### Task requirements
Among the entries below, find all lines that include "brother" and copy them.

### Source records
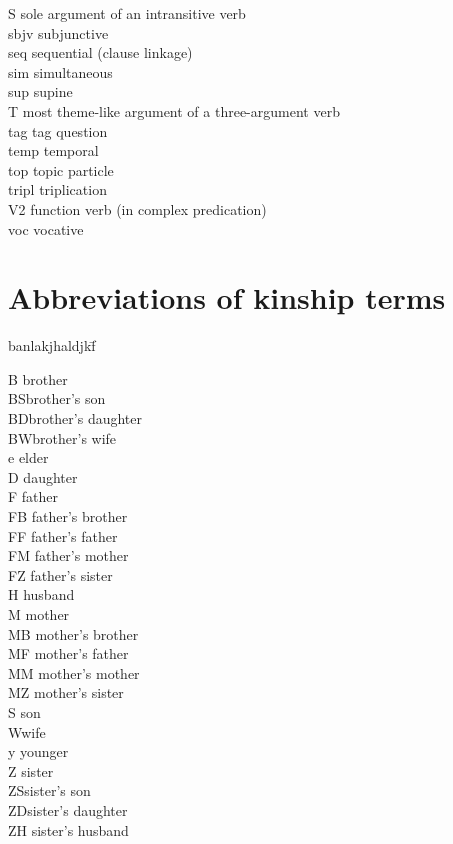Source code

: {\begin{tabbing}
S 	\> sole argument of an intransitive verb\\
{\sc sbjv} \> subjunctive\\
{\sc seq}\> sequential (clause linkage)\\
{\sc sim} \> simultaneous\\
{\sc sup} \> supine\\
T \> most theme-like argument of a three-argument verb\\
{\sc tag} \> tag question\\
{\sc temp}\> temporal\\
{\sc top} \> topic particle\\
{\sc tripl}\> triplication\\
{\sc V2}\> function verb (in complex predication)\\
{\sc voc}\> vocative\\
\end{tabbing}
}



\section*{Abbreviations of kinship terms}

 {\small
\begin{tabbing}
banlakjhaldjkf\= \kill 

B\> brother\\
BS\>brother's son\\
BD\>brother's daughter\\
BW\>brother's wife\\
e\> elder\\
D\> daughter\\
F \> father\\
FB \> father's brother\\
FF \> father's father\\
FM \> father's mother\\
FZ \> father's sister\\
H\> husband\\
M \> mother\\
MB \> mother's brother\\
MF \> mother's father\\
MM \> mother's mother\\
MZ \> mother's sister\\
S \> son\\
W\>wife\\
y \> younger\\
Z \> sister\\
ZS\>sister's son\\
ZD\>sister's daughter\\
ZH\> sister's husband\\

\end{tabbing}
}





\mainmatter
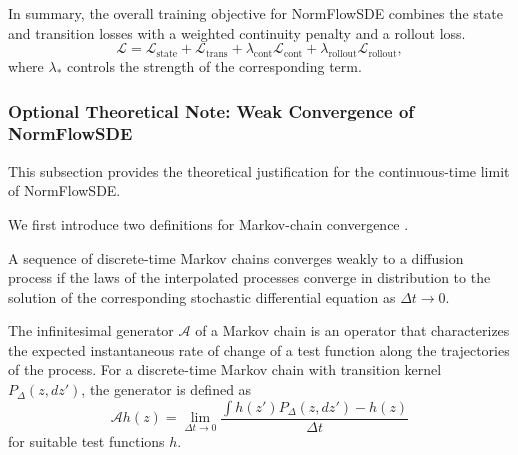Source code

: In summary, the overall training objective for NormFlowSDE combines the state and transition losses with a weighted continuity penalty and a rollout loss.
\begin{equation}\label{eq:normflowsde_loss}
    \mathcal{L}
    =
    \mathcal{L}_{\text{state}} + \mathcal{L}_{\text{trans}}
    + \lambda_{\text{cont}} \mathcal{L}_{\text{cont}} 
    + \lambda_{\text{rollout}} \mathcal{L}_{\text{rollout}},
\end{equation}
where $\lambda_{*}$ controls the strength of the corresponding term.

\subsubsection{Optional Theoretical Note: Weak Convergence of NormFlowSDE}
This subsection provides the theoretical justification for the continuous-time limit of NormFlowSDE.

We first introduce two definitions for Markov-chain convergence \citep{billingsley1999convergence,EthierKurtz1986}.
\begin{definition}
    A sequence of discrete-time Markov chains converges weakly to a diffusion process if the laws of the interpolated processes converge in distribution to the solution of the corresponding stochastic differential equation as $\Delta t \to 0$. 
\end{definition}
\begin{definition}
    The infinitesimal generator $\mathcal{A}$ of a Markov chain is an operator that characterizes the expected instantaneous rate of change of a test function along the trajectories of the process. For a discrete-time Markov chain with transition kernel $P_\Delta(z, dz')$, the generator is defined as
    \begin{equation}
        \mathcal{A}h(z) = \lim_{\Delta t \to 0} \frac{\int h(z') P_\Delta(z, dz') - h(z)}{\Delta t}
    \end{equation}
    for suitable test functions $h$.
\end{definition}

### Task result
B\> brother\\
BS\>brother's son\\
BD\>brother's daughter\\
BW\>brother's wife\\
FB \> father's brother\\
MB \> mother's brother\\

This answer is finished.